Lo que es en verdad majestuoso en esta obra, es su atalaya o campanario de tres plantas, anexo a la derecha, cuerpo independiente. Verdadera fortaleza provista de una torre y al mismo tiempo de un caracol de ladrillo rojo, exterior, adosada a la nave y al campanario. Una exquisitez arquitectónica que recuerda la torre de la iglesia y convento de Tecpatán, construido por los mismos años, segunda mitad del siglo XVI; pequeño conjunto mudéjar que podría referir arquitectónicamente a todo el templo, a pesar del rosetón de inspiración gótica que adorna al inmueble por su flanco Sur y demás elementos estilísticos diversos.

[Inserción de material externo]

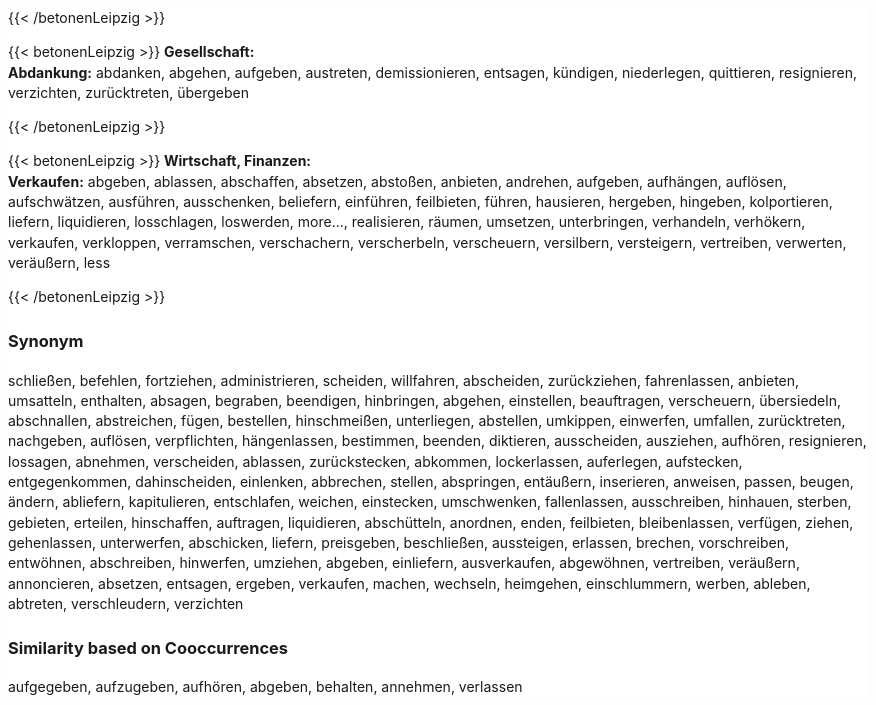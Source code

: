 {{< /betonenLeipzig >}}


{{< betonenLeipzig >}}
**Gesellschaft:**  
**Abdankung:** abdanken, abgehen, aufgeben, austreten, demissionieren, entsagen, kündigen, niederlegen, quittieren, resignieren, verzichten, zurücktreten, übergeben  

{{< /betonenLeipzig >}}


{{< betonenLeipzig >}}
**Wirtschaft, Finanzen:**  
**Verkaufen:** abgeben, ablassen, abschaffen, absetzen, abstoßen, anbieten, andrehen, aufgeben, aufhängen, auflösen, aufschwätzen, ausführen, ausschenken, beliefern, einführen, feilbieten, führen, hausieren, hergeben, hingeben, kolportieren, liefern, liquidieren, losschlagen, loswerden, more..., realisieren, räumen, umsetzen, unterbringen, verhandeln, verhökern, verkaufen, verkloppen, verramschen, verschachern, verscherbeln, verscheuern, versilbern, versteigern, vertreiben, verwerten, veräußern, less  

{{< /betonenLeipzig >}}

### Synonym
schließen, befehlen, fortziehen, administrieren, scheiden, willfahren, abscheiden, zurückziehen, fahrenlassen, anbieten, umsatteln, enthalten, absagen, begraben, beendigen, hinbringen, abgehen, einstellen, beauftragen, verscheuern, übersiedeln, abschnallen, abstreichen, fügen, bestellen, hinschmeißen, unterliegen, abstellen, umkippen, einwerfen, umfallen, zurücktreten, nachgeben, auflösen, verpflichten, hängenlassen, bestimmen, beenden, diktieren, ausscheiden, ausziehen, aufhören, resignieren, lossagen, abnehmen, verscheiden, ablassen, zurückstecken, abkommen, lockerlassen, auferlegen, aufstecken, entgegenkommen, dahinscheiden, einlenken, abbrechen, stellen, abspringen, entäußern, inserieren, anweisen, passen, beugen, ändern, abliefern, kapitulieren, entschlafen, weichen, einstecken, umschwenken, fallenlassen, ausschreiben, hinhauen, sterben, gebieten, erteilen, hinschaffen, auftragen, liquidieren, abschütteln, anordnen, enden, feilbieten, bleibenlassen, verfügen, ziehen, gehenlassen, unterwerfen, abschicken, liefern, preisgeben, beschließen, aussteigen, erlassen, brechen, vorschreiben, entwöhnen, abschreiben, hinwerfen, umziehen, abgeben, einliefern, ausverkaufen, abgewöhnen, vertreiben, veräußern, annoncieren, absetzen, entsagen, ergeben, verkaufen, machen, wechseln, heimgehen, einschlummern, werben, ableben, abtreten, verschleudern, verzichten


### Similarity based on Cooccurrences
aufgegeben, aufzugeben, aufhören, abgeben, behalten, annehmen, verlassen

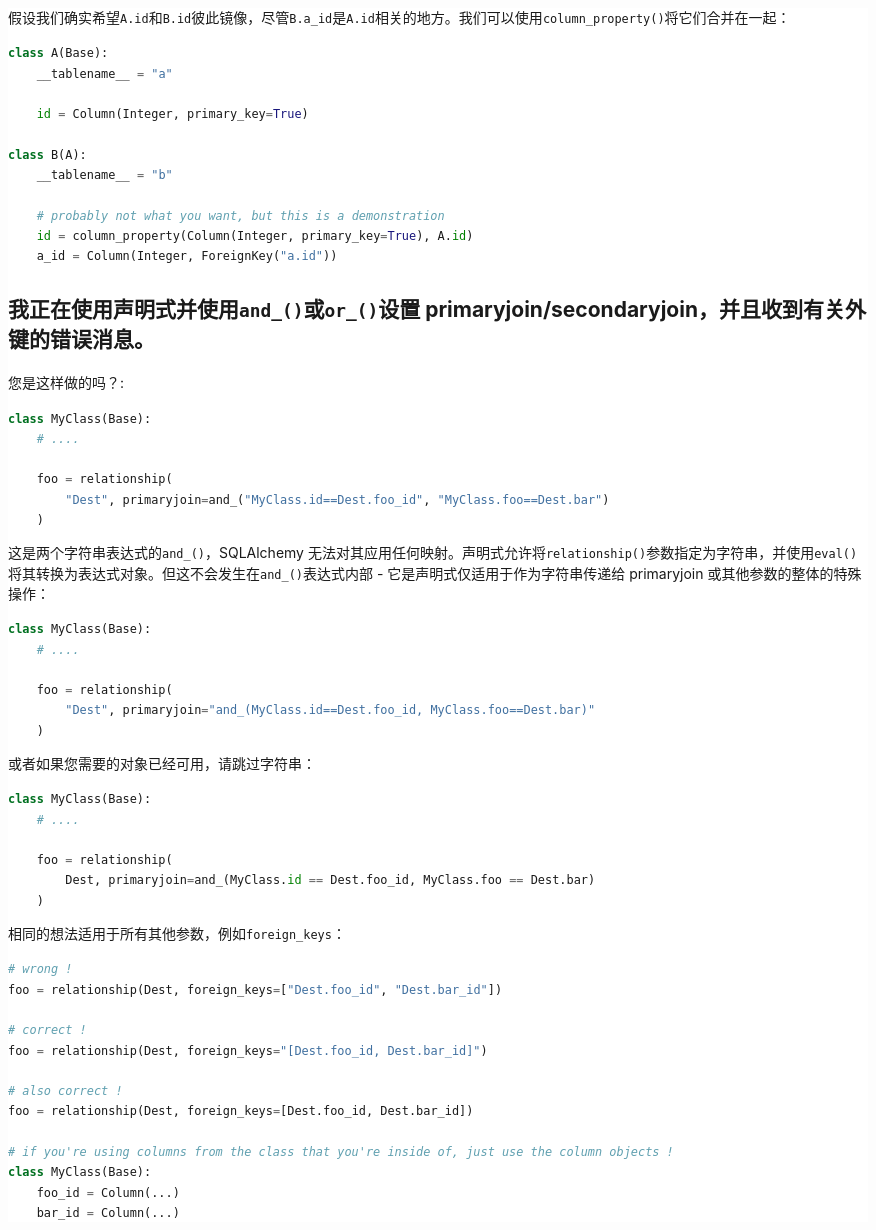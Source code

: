 假设我们确实希望`A.id`和`B.id`彼此镜像，尽管`B.a_id`是`A.id`相关的地方。我们可以使用`column_property()`将它们合并在一起：

```py
class A(Base):
    __tablename__ = "a"

    id = Column(Integer, primary_key=True)

class B(A):
    __tablename__ = "b"

    # probably not what you want, but this is a demonstration
    id = column_property(Column(Integer, primary_key=True), A.id)
    a_id = Column(Integer, ForeignKey("a.id"))
```

## 我正在使用声明式并使用`and_()`或`or_()`设置 primaryjoin/secondaryjoin，并且收到有关外键的错误消息。

您是这样做的吗？:

```py
class MyClass(Base):
    # ....

    foo = relationship(
        "Dest", primaryjoin=and_("MyClass.id==Dest.foo_id", "MyClass.foo==Dest.bar")
    )
```

这是两个字符串表达式的`and_()`，SQLAlchemy 无法对其应用任何映射。声明式允许将`relationship()`参数指定为字符串，并使用`eval()`将其转换为表达式对象。但这不会发生在`and_()`表达式内部 - 它是声明式仅适用于作为字符串传递给 primaryjoin 或其他参数的整体的特殊操作：

```py
class MyClass(Base):
    # ....

    foo = relationship(
        "Dest", primaryjoin="and_(MyClass.id==Dest.foo_id, MyClass.foo==Dest.bar)"
    )
```

或者如果您需要的对象已经可用，请跳过字符串：

```py
class MyClass(Base):
    # ....

    foo = relationship(
        Dest, primaryjoin=and_(MyClass.id == Dest.foo_id, MyClass.foo == Dest.bar)
    )
```

相同的想法适用于所有其他参数，例如`foreign_keys`：

```py
# wrong !
foo = relationship(Dest, foreign_keys=["Dest.foo_id", "Dest.bar_id"])

# correct !
foo = relationship(Dest, foreign_keys="[Dest.foo_id, Dest.bar_id]")

# also correct !
foo = relationship(Dest, foreign_keys=[Dest.foo_id, Dest.bar_id])

# if you're using columns from the class that you're inside of, just use the column objects !
class MyClass(Base):
    foo_id = Column(...)
    bar_id = Column(...)
```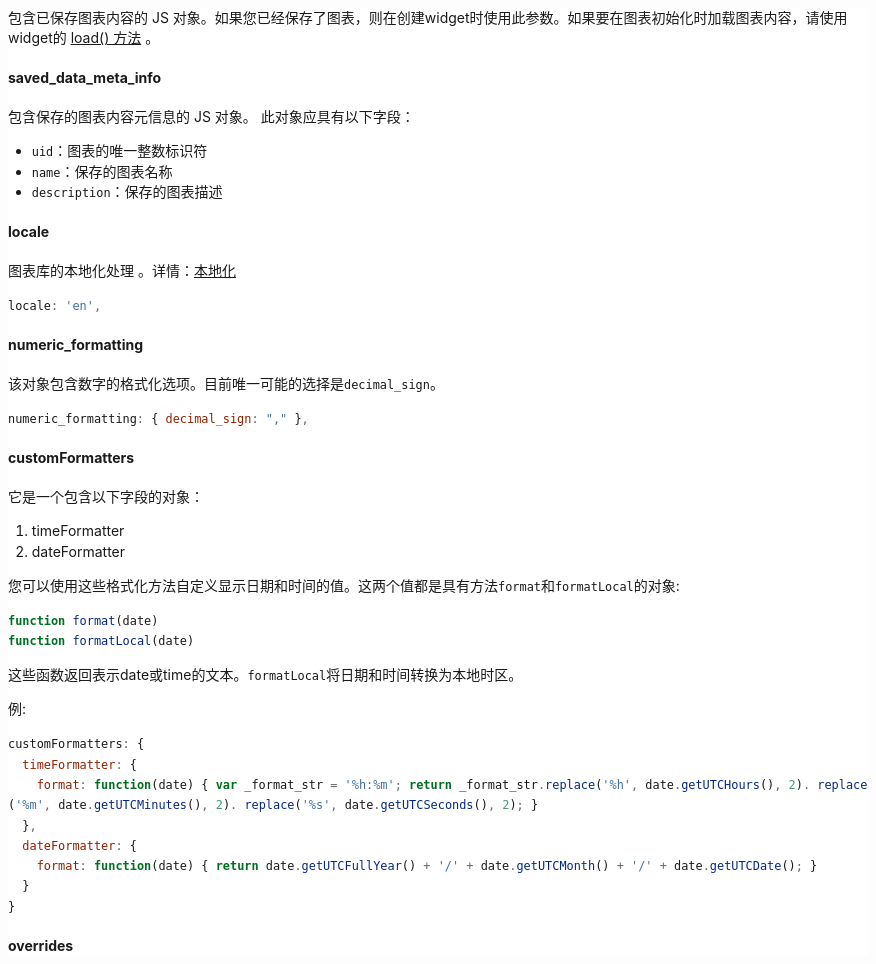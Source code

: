 包含已保存图表内容的 JS 对象。如果您已经保存了图表，则在创建widget时使用此参数。如果要在图表初始化时加载图表内容，请使用widget的 [load() 方法](Widget-Methods.md#loadstate) 。

#### saved\_data\_meta\_info

包含保存的图表内容元信息的 JS 对象。 此对象应具有以下字段：

* `uid`：图表的唯一整数标识符
* `name`：保存的图表名称
* `description`：保存的图表描述

#### locale

图表库的本地化处理 。详情：[本地化](/book/Localization.md)

```javascript
locale: 'en',
```

#### numeric\_formatting

该对象包含数字的格式化选项。目前唯一可能的选择是`decimal_sign`。

```javascript
numeric_formatting: { decimal_sign: "," },
```

#### customFormatters

它是一个包含以下字段的对象：

1. timeFormatter
2. dateFormatter

您可以使用这些格式化方法自定义显示日期和时间的值。这两个值都是具有方法`format`和`formatLocal`的对象:

```js
function format(date)
function formatLocal(date)
```

这些函数返回表示date或time的文本。`formatLocal`将日期和时间转换为本地时区。

例:

```js
customFormatters: {
  timeFormatter: {
    format: function(date) { var _format_str = '%h:%m'; return _format_str.replace('%h', date.getUTCHours(), 2). replace('%m', date.getUTCMinutes(), 2). replace('%s', date.getUTCSeconds(), 2); }
  },
  dateFormatter: {
    format: function(date) { return date.getUTCFullYear() + '/' + date.getUTCMonth() + '/' + date.getUTCDate(); }
  }
}
```

#### overrides
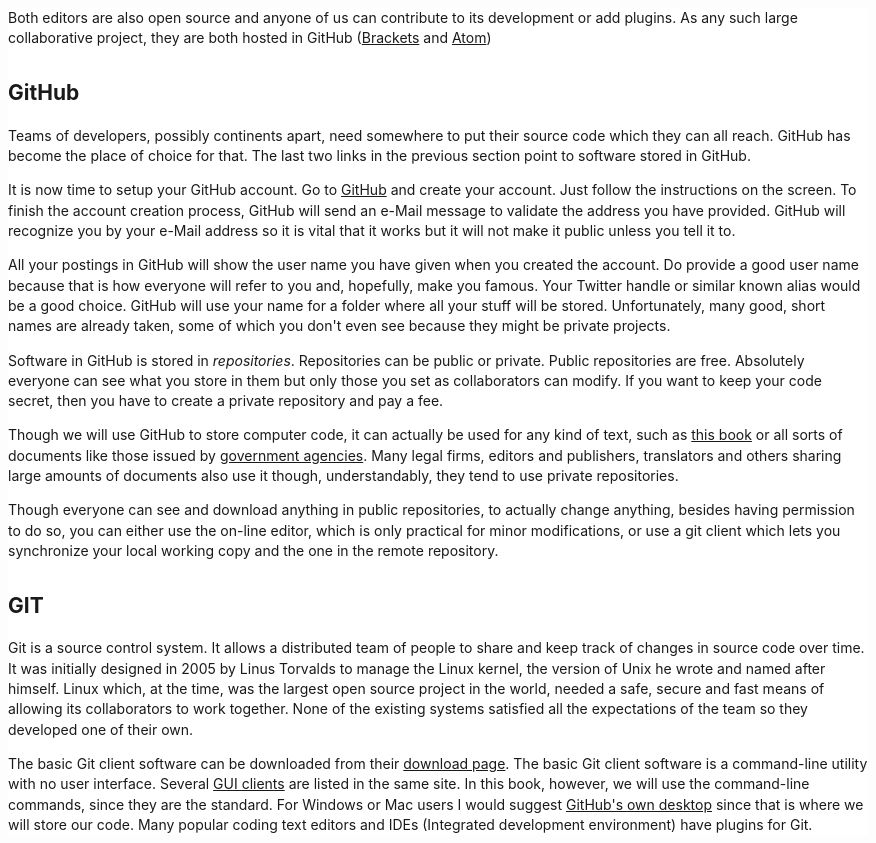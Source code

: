 Both editors are also open source and anyone of us can contribute to its development or add plugins.  As any such large collaborative project, they are both hosted in GitHub ([Brackets](https://github.com/adobe/brackets) and [Atom](https://github.com/atom/atom))  

## GitHub

Teams of developers, possibly continents apart, need somewhere to put their source code which they can all reach. GitHub has become the place of choice for that. The last two links in the previous section point to software stored in GitHub.

It is now time to setup your GitHub account.  Go to [GitHub](https://github.com/) and create your account. Just follow the instructions on the screen.  To finish the account creation process, GitHub will send an e-Mail message to validate the address you have provided. GitHub will recognize you by your e-Mail address so it is vital that it works but it will not make it public unless you tell it to.

All your postings in GitHub will show the user name you have given when you created the account.  Do provide a good user name because that is how everyone will refer to you and, hopefully, make you famous.  Your Twitter handle or similar known alias would be a good choice. GitHub will use your name for a folder where all your stuff will be stored.  Unfortunately, many good, short names are already taken, some of which you don't even see because they might be private projects.

Software in GitHub is stored in *repositories*.  Repositories can be public or private.  Public repositories are free. Absolutely everyone can see what you store in them but only those you set as collaborators can modify.  If you want to keep your code secret, then you have to create a private repository and pay a fee.  

Though we will use GitHub to store computer code, it can actually be used for any kind of text, such as [this book](https://github.com/Satyam/HowToDoATodoApp-book) or all sorts of documents like those issued by [government agencies](https://github.com/GSA). Many legal firms, editors and publishers, translators and others sharing large amounts of documents also use it though, understandably, they tend to use private repositories.

Though everyone can see and download anything in public repositories, to actually change anything, besides having permission to do so, you can either use the on-line editor, which is only practical for minor modifications, or use a git client which lets you synchronize your local working copy and the one in the remote repository.

## GIT

Git is a source control system. It allows a distributed team of people to share and keep track of changes in source code over time. It was initially designed in 2005 by Linus Torvalds to manage the Linux kernel, the version of Unix he wrote and named after himself.  Linux which, at the time, was the largest open source project in the world, needed a safe, secure and fast means of allowing its collaborators to work together.  None of the existing systems satisfied all the expectations of the team so they developed one of their own.

The basic Git client software can be downloaded from their [download page](http://git-scm.com/downloads).  The basic Git client software is a command-line utility with no user interface.  Several [GUI clients](http://git-scm.com/downloads/guis) are listed in the same site. In this book, however, we will use the command-line commands, since they are the standard. For Windows or Mac users I would suggest [GitHub's own desktop](https://desktop.github.com/) since that is where we will store our code. Many popular coding text editors and IDEs (Integrated development environment) have plugins for Git.
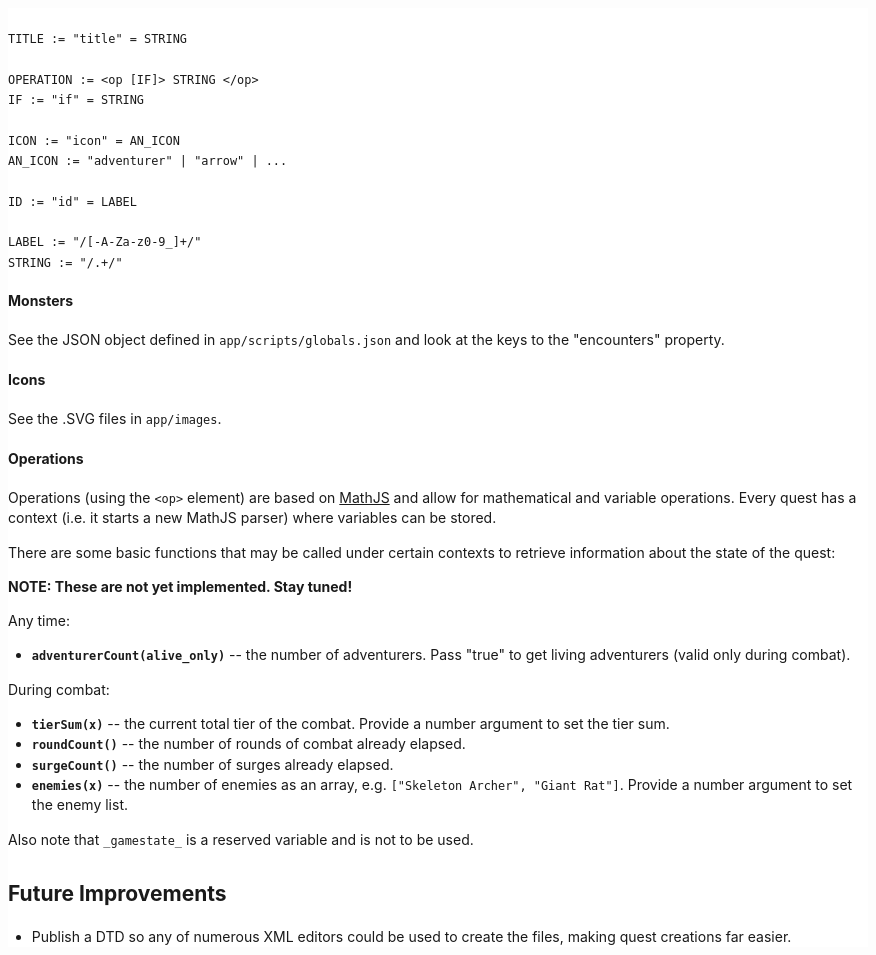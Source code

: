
 ```

TITLE := "title" = STRING

OPERATION := <op [IF]> STRING </op>
IF := "if" = STRING

ICON := "icon" = AN_ICON
AN_ICON := "adventurer" | "arrow" | ...

ID := "id" = LABEL

LABEL := "/[-A-Za-z0-9_]+/"
STRING := "/.+/"

```

#### Monsters
See the JSON object defined in `app/scripts/globals.json` and look at the keys to the "encounters" property.

#### Icons
See the .SVG files in `app/images`.

#### Operations
Operations (using the `<op>` element) are based on [MathJS](http://mathjs.org/) and allow for mathematical and variable operations.
Every quest has a context (i.e. it starts a new MathJS parser) where variables can be stored.

There are some basic functions that may be called under certain contexts to retrieve information about the state of the quest:

**NOTE: These are not yet implemented. Stay tuned!**

Any time:

*  **`adventurerCount(alive_only)`** -- the number of adventurers. Pass "true" to get living adventurers (valid only during combat).

During combat:

*  **`tierSum(x)`** -- the current total tier of the combat. Provide a number argument to set the tier sum.
*  **`roundCount()`** -- the number of rounds of combat already elapsed.
*  **`surgeCount()`** -- the number of surges already elapsed.
*  **`enemies(x)`** -- the number of enemies as an array, e.g. `["Skeleton Archer", "Giant Rat"]`. Provide a number argument to set the enemy list.

Also note that `_gamestate_` is a reserved variable and is not to be used.


Future Improvements
-------------------

* Publish a DTD so any of numerous XML editors could be used to create the
  files, making quest creations far easier.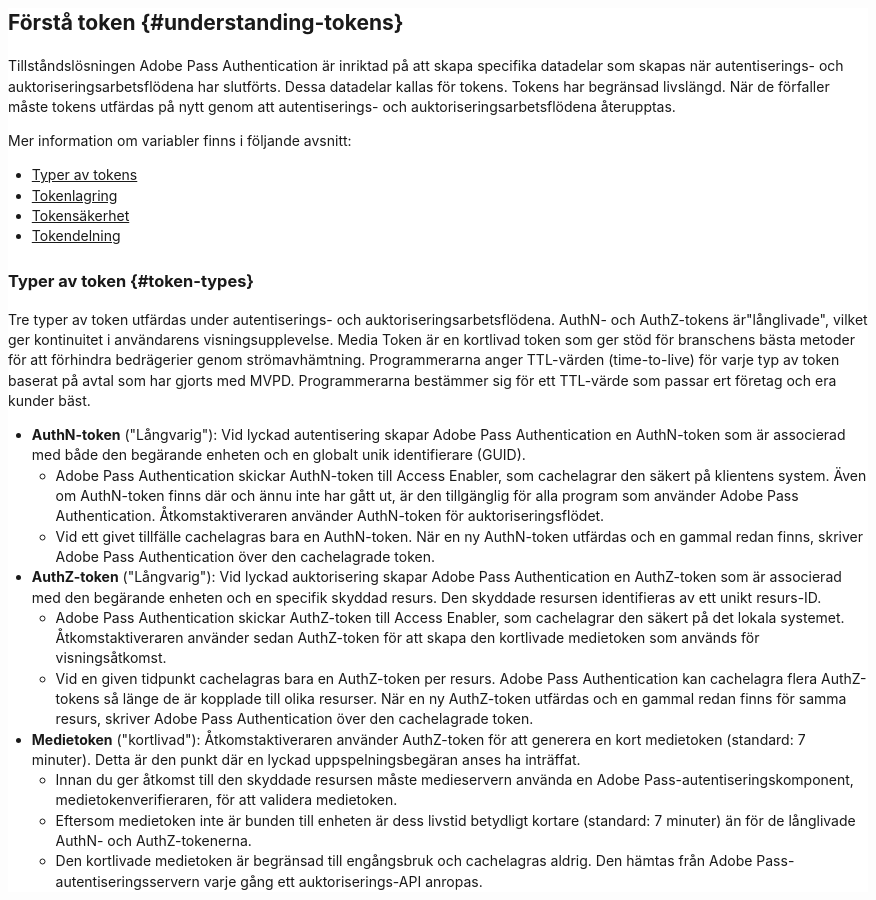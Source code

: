 ## Förstå token {#understanding-tokens}

Tillståndslösningen Adobe Pass Authentication är inriktad på att skapa specifika datadelar som skapas när autentiserings- och auktoriseringsarbetsflödena har slutförts. Dessa datadelar kallas för tokens. Tokens har begränsad livslängd. När de förfaller måste tokens utfärdas på nytt genom att autentiserings- och auktoriseringsarbetsflödena återupptas.

Mer information om variabler finns i följande avsnitt:

* [Typer av tokens](#token-types)
* [Tokenlagring](#token-storage)
* [Tokensäkerhet](#token-security)
* [Tokendelning](#token-sharing)

### Typer av token {#token-types}

Tre typer av token utfärdas under autentiserings- och auktoriseringsarbetsflödena. AuthN- och AuthZ-tokens är&quot;långlivade&quot;, vilket ger kontinuitet i användarens visningsupplevelse. Media Token är en kortlivad token som ger stöd för branschens bästa metoder för att förhindra bedrägerier genom strömavhämtning. Programmerarna anger TTL-värden (time-to-live) för varje typ av token baserat på avtal som har gjorts med MVPD. Programmerarna bestämmer sig för ett TTL-värde som passar ert företag och era kunder bäst.

* **AuthN-token** (&quot;Långvarig&quot;): Vid lyckad autentisering skapar Adobe Pass Authentication en AuthN-token som är associerad med både den begärande enheten och en globalt unik identifierare (GUID).
   * Adobe Pass Authentication skickar AuthN-token till Access Enabler, som cachelagrar den säkert på klientens system.  Även om AuthN-token finns där och ännu inte har gått ut, är den tillgänglig för alla program som använder Adobe Pass Authentication. Åtkomstaktiveraren använder AuthN-token för auktoriseringsflödet.
   * Vid ett givet tillfälle cachelagras bara en AuthN-token. När en ny AuthN-token utfärdas och en gammal redan finns, skriver Adobe Pass Authentication över den cachelagrade token.
* **AuthZ-token** (&quot;Långvarig&quot;): Vid lyckad auktorisering skapar Adobe Pass Authentication en AuthZ-token som är associerad med den begärande enheten och en specifik skyddad resurs.  Den skyddade resursen identifieras av ett unikt resurs-ID.
   * Adobe Pass Authentication skickar AuthZ-token till Access Enabler, som cachelagrar den säkert på det lokala systemet. Åtkomstaktiveraren använder sedan AuthZ-token för att skapa den kortlivade medietoken som används för visningsåtkomst.
   * Vid en given tidpunkt cachelagras bara en AuthZ-token per resurs. Adobe Pass Authentication kan cachelagra flera AuthZ-tokens så länge de är kopplade till olika resurser. När en ny AuthZ-token utfärdas och en gammal redan finns för samma resurs, skriver Adobe Pass Authentication över den cachelagrade token.
* **Medietoken** (&quot;kortlivad&quot;): Åtkomstaktiveraren använder AuthZ-token för att generera en kort medietoken (standard: 7 minuter). Detta är den punkt där en lyckad uppspelningsbegäran anses ha inträffat.
   * Innan du ger åtkomst till den skyddade resursen måste medieservern använda en Adobe Pass-autentiseringskomponent, medietokenverifieraren, för att validera medietoken.
   * Eftersom medietoken inte är bunden till enheten är dess livstid betydligt kortare (standard: 7 minuter) än för de långlivade AuthN- och AuthZ-tokenerna.
   * Den kortlivade medietoken är begränsad till engångsbruk och cachelagras aldrig. Den hämtas från Adobe Pass-autentiseringsservern varje gång ett auktoriserings-API anropas.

En fin, más o menos reconstruida yace aquí, la iglesia de Copainalá, aunque para nada restituida de acuerdo con los cánones de la restauración académica. Su atrio original cercenado, la calle de alta circulación de vehículos junto a su puerta central, su inutilidad total pues las funciones religiosas fueron trasladadas desde hace tiempo al “nuevo” edificio anexo, y su puerta monumental aún sin reforzarse, la convierten en una obra a medias, descuidada. Nadie ha invertido en ella un centavo, desde finales de la década de los noventa del siglo pasado, cuando el antiguo CNCA, Consejo Nacional para la Cultura y las Artes, decidió reconstruirla, si bien a su aire y a troche moche.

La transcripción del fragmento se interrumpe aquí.